Sergio Mims Reviews SALT
2010-07-23
By Sergio Mims
CAST: Angelina Jolie,
Liev Schreiber, Chiwetel Ejiofor, Daniel OlbrychskiWRITTEN BY: Kurt
Wimmer
DIRECTED BY: Phillip
Noyce** TWO STARS
There are
people who will look at Salt as some kind of feminist fevered dream. A movie in
which a female hero who takes it from men but dishes it out even harder. It
wants very badly to be a fast paced Jason Bourne spy film with a ruthless and
coldly efficient super spy front and center. Unfortunately the big problem
which the film starring Angelina Jolie as Salt and directed by Aussie director
Phillip Noyce (Clear and Present Danger, Patriot Games, Rabbit Proof Fence,
Catch A Fire) is that the film isn’t nearly as good as any of the Bourne movies
and suffers mightily from trying too hard to copy its example.
Equal parts
Bourne, James Bond and a huge dose of MacGyver for good measure, Jolie plays
Edina Salt, a high level intelligence analyst and occasional secret op for the CIA
who we find at the beginning of the film being tortured in a North Korean
prison after been arrested during a mission gone wrong. Months later after her
release in a spy exchange, a Russian spy defector under interrogation accuses
Salt of being a Russian sleeper agent inteht on carrying out a high level
assassination.
Naturally,
Salt goes on the run to stop the assassination all the while brutally wiping
out anyone who comes in her way.
By now you
can predict that there are plenty of surprise twists and turns and supposed
shocking revelations, nothing is what it seems and nobody is who they claim to
be.
Credit SALT
with at least one thing: it does move. It rushes along at a breathtaking,
relentless pace as if the gas pedal is pushed down on the floor. But the ebb
and flow, the push and release of tension that all good action thrillers have
is sadly missing in Salt and as a result, despite all that frantic action, the
film soon begins to become tedious.
Though the
film is a throwback to the old fashioned spy thrillers of the 60’s, in which
the bad guys are the old fashioned communist Russians with plans for total
world domination, the film is saddled with a ridiculous illogical plot.
While most
spy thrillers are expected to have some stretches of credibility, Salt
stretches it beyond endurance until it becomes just silly.
The film is
further hurt by the character of Salt as played by a glum faced Jolie.
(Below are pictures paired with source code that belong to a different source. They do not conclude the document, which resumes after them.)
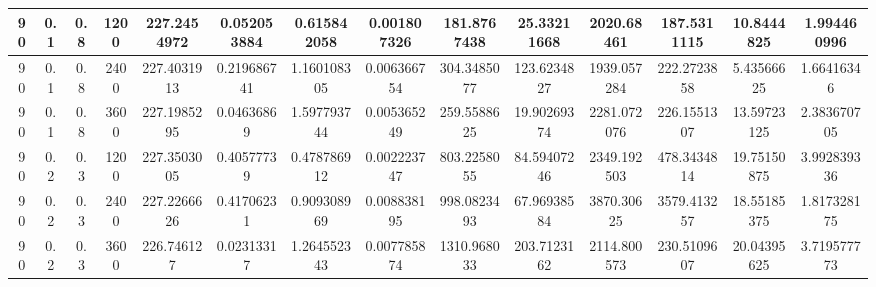 \documentclass[main.tex]{subfiles}
\begin{document}
\begin{table}[ht]
\begin{tabular}{cccccccccccccc}
		\multicolumn{1}{|c|}{90} & \multicolumn{1}{c|}{0.1} & \multicolumn{1}{c|}{0.8} & \multicolumn{1}{c|}{1200} & \multicolumn{1}{c|}{227.2454972} & \multicolumn{1}{c|}{0.052053884} & \multicolumn{1}{c|}{0.615842058} & \multicolumn{1}{c|}{0.001807326} & \multicolumn{1}{c|}{181.8767438} & \multicolumn{1}{c|}{25.33211668} & \multicolumn{1}{c|}{2020.68461}  & \multicolumn{1}{c|}{187.5311115} & \multicolumn{1}{c|}{10.8444825}  & \multicolumn{1}{c|}{1.994460996} \\ \hline
		\multicolumn{1}{|c|}{90} & \multicolumn{1}{c|}{0.1} & \multicolumn{1}{c|}{0.8} & \multicolumn{1}{c|}{2400} & \multicolumn{1}{c|}{227.4031913} & \multicolumn{1}{c|}{0.219686741} & \multicolumn{1}{c|}{1.160108305} & \multicolumn{1}{c|}{0.006366754} & \multicolumn{1}{c|}{304.3485077} & \multicolumn{1}{c|}{123.6234827} & \multicolumn{1}{c|}{1939.057284} & \multicolumn{1}{c|}{222.2723858} & \multicolumn{1}{c|}{5.43566625}  & \multicolumn{1}{c|}{1.66416346}  \\ \hline
		\multicolumn{1}{|c|}{90} & \multicolumn{1}{c|}{0.1} & \multicolumn{1}{c|}{0.8} & \multicolumn{1}{c|}{3600} & \multicolumn{1}{c|}{227.1985295} & \multicolumn{1}{c|}{0.04636869}  & \multicolumn{1}{c|}{1.597793744} & \multicolumn{1}{c|}{0.005365249} & \multicolumn{1}{c|}{259.5588625} & \multicolumn{1}{c|}{19.90269374} & \multicolumn{1}{c|}{2281.072076} & \multicolumn{1}{c|}{226.1551307} & \multicolumn{1}{c|}{13.59723125} & \multicolumn{1}{c|}{2.383670705} \\ \hline
		\multicolumn{1}{|c|}{90} & \multicolumn{1}{c|}{0.2} & \multicolumn{1}{c|}{0.3} & \multicolumn{1}{c|}{1200} & \multicolumn{1}{c|}{227.3503005} & \multicolumn{1}{c|}{0.40577739}  & \multicolumn{1}{c|}{0.478786912} & \multicolumn{1}{c|}{0.002223747} & \multicolumn{1}{c|}{803.2258055} & \multicolumn{1}{c|}{84.59407246} & \multicolumn{1}{c|}{2349.192503} & \multicolumn{1}{c|}{478.3434814} & \multicolumn{1}{c|}{19.75150875} & \multicolumn{1}{c|}{3.992839336} \\ \hline
		\multicolumn{1}{|c|}{90} & \multicolumn{1}{c|}{0.2} & \multicolumn{1}{c|}{0.3} & \multicolumn{1}{c|}{2400} & \multicolumn{1}{c|}{227.2266626} & \multicolumn{1}{c|}{0.41706231}  & \multicolumn{1}{c|}{0.909308969} & \multicolumn{1}{c|}{0.008838195} & \multicolumn{1}{c|}{998.0823493} & \multicolumn{1}{c|}{67.96938584} & \multicolumn{1}{c|}{3870.30625}  & \multicolumn{1}{c|}{3579.413257} & \multicolumn{1}{c|}{18.55185375} & \multicolumn{1}{c|}{1.817328175} \\ \hline
		\multicolumn{1}{|c|}{90} & \multicolumn{1}{c|}{0.2} & \multicolumn{1}{c|}{0.3} & \multicolumn{1}{c|}{3600} & \multicolumn{1}{c|}{226.746127}  & \multicolumn{1}{c|}{0.02313317}  & \multicolumn{1}{c|}{1.264552343} & \multicolumn{1}{c|}{0.007785874} & \multicolumn{1}{c|}{1310.968033} & \multicolumn{1}{c|}{203.7123162} & \multicolumn{1}{c|}{2114.800573} & \multicolumn{1}{c|}{230.5109607} & \multicolumn{1}{c|}{20.04395625} & \multicolumn{1}{c|}{3.719577773} \\ \hline

\end{tabular}
\end{table}
\end{document}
Unlike
Bourne, who is a person racked by inner torment and angst, Salt, is rather
tedious, one dimensional, lethal killing machine with no depth. Bourne is
clearly someone who is racked by guilt and self disgust when he is forced to
take a life in self defense. Jolie’s Salt just smirks while looking as glamorous
as possible when she blows away someone.
But the
major problem is the film working double time to convince us that a 95 pound
weakling, anorexic looking Jolie is a hard core master spy and death machine on
two legs.
No matter
how hard she tries she can’t shake off what she is, a beautiful movie star mom
with a house full of kids.
Where’s Pam
Grier when you need her?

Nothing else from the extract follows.